I’m a longtime amateur radio operator and a new member of the Western Tidewater Radio Association (WTRA). WTRA had been asked to provide communications support for the event. So that was my initial pursuit. I arrived Saturday morning at 6:00am as a radio communicator that happens to have the capacity to carry bicycles. However, it turned out that my experience as a SAG driver (Support and Gear) was also needed for the event. There were only eight drivers available to cover both the 75-mile and 40-mile courses. As a result, my tasking was changed to serve as a bicycle transporter who happened to have radio communications capacity. I left the park with my SAG equipment, radios, a few snacks and an SD card full of good music.
Bike MS participants come from nearly all walks of life and with nearly every type of bicycle imaginable. My first customer was riding a HEAVY steel cruiser with fat tires. Since my rack requires the front wheel to be removed for carrying a bike, the first thing I noticed was the “security devices” which held the front wheel in place. See the photo. “WHOA! How am I supposed to remove THOSE?” I hadn’t seen a wheel nut in ages. HAHA! Luckily, I had a crescent wrench in the trunk. WHEW! Total embarrassment avoided. The rider and I talked about different bicycles on our way to the ferry landing. I hope to see him riding longer and faster in the future.
I picked up several other riders throughout the day. Most had never ridden 40 miles before. Being an experienced randonneur, sometimes I forget that 40 miles is quite an endeavor for many people. On top of that, the route got progressively hillier throughout the day (not to mention the increase in temperature). I have blog entries where I share about my struggles on hills. A lot of randonneurs don’t consider a 3% grade to be a hill, referring them them as “rollers.” Conditioned or not, many of the riders on the Colonial Crossroads Bike MS event are from Virginia Beach, an area that is as flat as a pancake. For them, even an incline that *I* consider to be a roller is a challenge. I saw plenty of riders walking up short climbs, but most of them remounted their bikes and continued on.

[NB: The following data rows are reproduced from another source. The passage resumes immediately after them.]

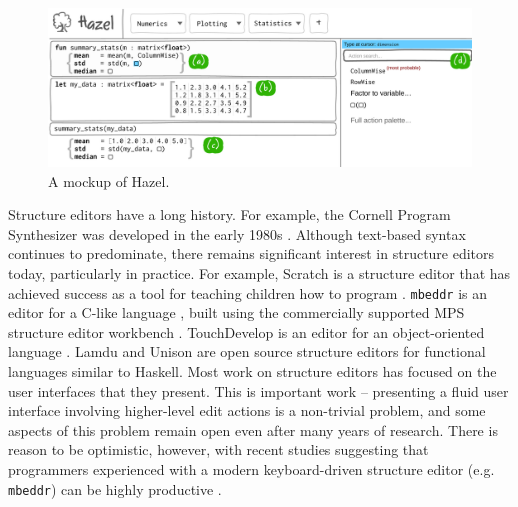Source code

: \documentclass[letterpaper,USenglish]{lipics-v2016}
\newcommand{\Hazel}[0]{\textsf{Hazel}}
\newcommand{\HazelEnv}[0]{\Hazel}
\begin{document}
\begin{figure}
\includegraphics[width=1.025\textwidth]{mockup-1}
\vspace{-5px}
\caption{A mockup of \HazelEnv.}
\vspace{-6px}
\label{fig:hazel-mockup}
\vspace{-6px}
\end{figure}


Structure editors have a long history. For example, the Cornell Program
Synthesizer was developed in the early 1980s \cite{teitelbaum_cornell_1981}. 
Although text-based syntax continues to predominate, there remains significant   
 interest in structure editors today, particularly in practice. For example,  Scratch is a 
structure editor that has achieved success as a tool for teaching children
how to program \cite{Resnick:2009:SP:1592761.1592779}. \texttt{mbeddr} is an editor for a C-like
language \cite{voelter_mbeddr:_2012}, built using the commercially supported MPS structure editor workbench \cite{voelter2011language}. TouchDevelop is an editor for an
object-oriented language \cite{tillmann_touchdevelop:_2011}. Lamdu \cite{lamdu} and Unison \cite{unison} are open source structure
editors for functional languages similar to Haskell. Most work on structure editors has focused on the user
interfaces that they present. This is important work -- presenting a
fluid user interface involving higher-level edit actions is a non-trivial
problem, and some aspects of this problem remain open even after many years of research. There is reason to be optimistic, however, with recent studies 
suggesting that programmers experienced with a modern keyboard-driven structure editor (e.g. \texttt{mbeddr}) 
can be highly productive \cite{DBLP:conf/vl/Asenov014,DBLP:conf/sle/VolterSBK14}.
\end{document}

I hope I don’t seem condescending to these cyclists. Driving as SAG has exposed me to types of riders that I haven’t been around in a VERY long time. Sometimes I forget that cycling is not as easy as seasoned riders think. It’s a different discipline and “pain management” than other sports. Regardless, even though Bike MS is about raising money, it’s also about rising to a challenge. Even the cyclists who needed SAG transport should be commended for stepping outside of their comfort zone. This is doubly-true for those who crawled out of bed on Sunday and overcame some discomfort to endure Day 2. I remember how sore I was on Sunday morning during my first Bike MS.
Anyway, once it was time for me to move to the 75-mile route, I drove out to the section of the course that was farthest from any sort of services. Some of the riders on this segment were actually riding 100 miles by doubling-back along prescribed points on the course. Three riders remained on this section, one of whom was quite a bit behind the others due to her pace and a flat tire earlier in the ride. She was tenacious and pushing on. Unfortunately, we had to present her with a decision since the course was supported only until 4:30pm: accept a lift to the ferry now and cross the finish line within the allowed time; or continue until SAG had to remove her from the course without crossing the finish at all. She opted for a lift to the ferry, a wise decision which removed 16 miles from her ride, but allowed her to finish. We lucked-out and made it to the ferry without having to wait in line, boarding just moments before departure. The timing was excellent!
We crossed the James River with the two other remaining riders and the vast majority of remaining support personnel, vehicles, and the motorcyclists that had been keeping an eye on the riders all day. The final rider finished her 80-ish miles of riding at approximately 4:50pm. I hung out at the Team Killer Bees tent for a little bit before heading home for the evening.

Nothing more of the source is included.